Neither depression among women, nor the use of any other type of antidepressant was associated with early pregnancy loss.

The research, which was funded by the National Institutes of Health, was recently published in the journal Fertility and Sterility.

Our study provides infertility patients and their physicians with new information to consider when making treatment decisions."

Esther Eisenberg, Study Author

Previous research has shown that among women seeking fertility treatments, about 40% display symptoms of depression. One study also showed that among men seeking IVF treatments, almost half experienced depression.

The authors of the current study wanted to investigate the potential influence depression may have among couples seeking non-IVF treatments. Eisenberg and team pooled data available from two previous studies for 1,650 women and 1,608 men.

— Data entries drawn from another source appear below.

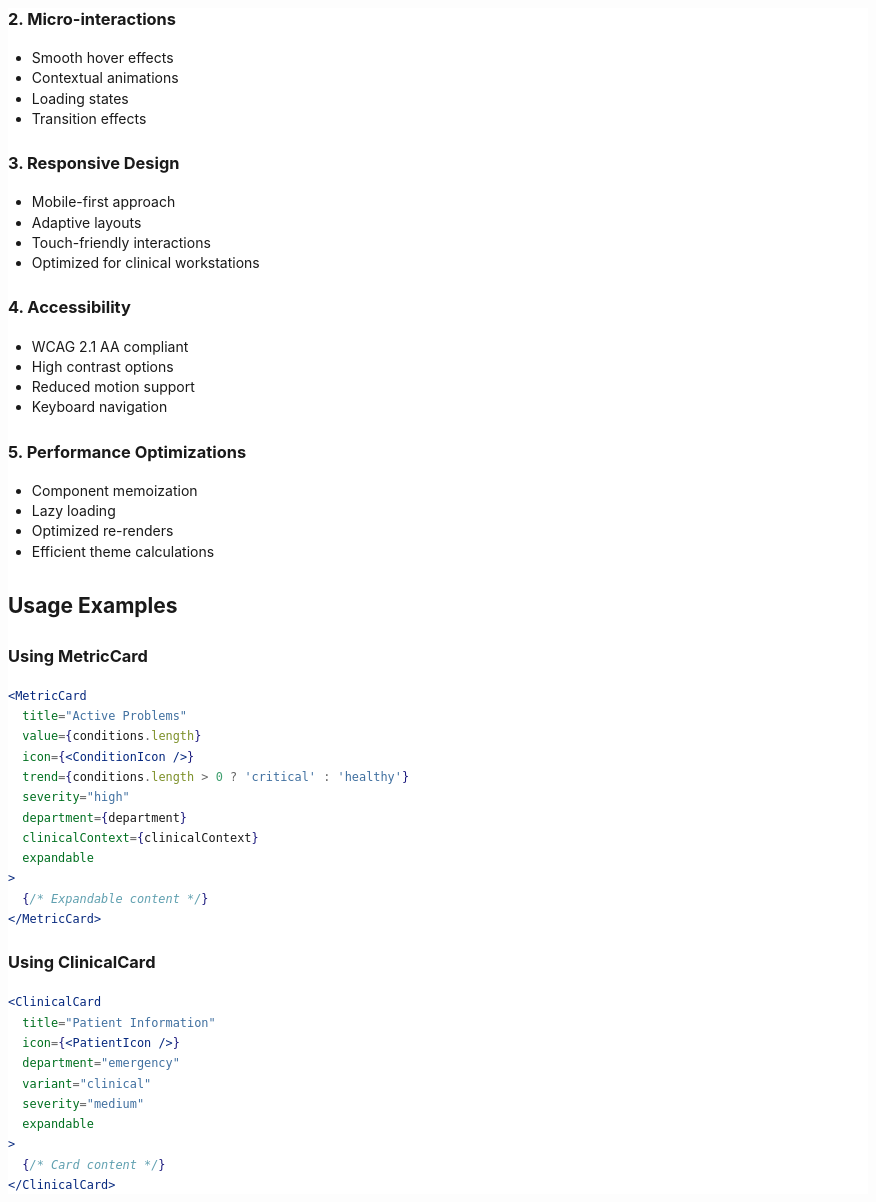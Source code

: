 ### 2. **Micro-interactions**
- Smooth hover effects
- Contextual animations
- Loading states
- Transition effects

### 3. **Responsive Design**
- Mobile-first approach
- Adaptive layouts
- Touch-friendly interactions
- Optimized for clinical workstations

### 4. **Accessibility**
- WCAG 2.1 AA compliant
- High contrast options
- Reduced motion support
- Keyboard navigation

### 5. **Performance Optimizations**
- Component memoization
- Lazy loading
- Optimized re-renders
- Efficient theme calculations

## Usage Examples

### Using MetricCard
```jsx
<MetricCard
  title="Active Problems"
  value={conditions.length}
  icon={<ConditionIcon />}
  trend={conditions.length > 0 ? 'critical' : 'healthy'}
  severity="high"
  department={department}
  clinicalContext={clinicalContext}
  expandable
>
  {/* Expandable content */}
</MetricCard>
```

### Using ClinicalCard
```jsx
<ClinicalCard
  title="Patient Information"
  icon={<PatientIcon />}
  department="emergency"
  variant="clinical"
  severity="medium"
  expandable
>
  {/* Card content */}
</ClinicalCard>
```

One study compared the efficacy of two ovulation-inducing drugs at achieving pregnancy and live birth among women with polycystic ovary syndrome.

The other study compared the efficacy of three such drugs at establishing pregnancy and live birth among couples with unexplained fertility.

In each study, participants responded to a questionnaire designed to screen for depression and only the females were asked about their antidepressant use.

The authors report that 5.96% of the women and 2.28% of the men were classed as having active major depression.

Women who used non-SSRIs were approximately 3.5 times more likely to lose their pregnancy in the first trimester than women who did not use antidepressants.

Among couples where the man had major depression, conception and live birth were 60% less likely to be achieved, compared with couples where the man did not have major depression.

The authors did not include couples who underwent IVF, since they thought the procedure may overcome some of the potential effects of depression, including reduced sperm quality and decreased sexual desire.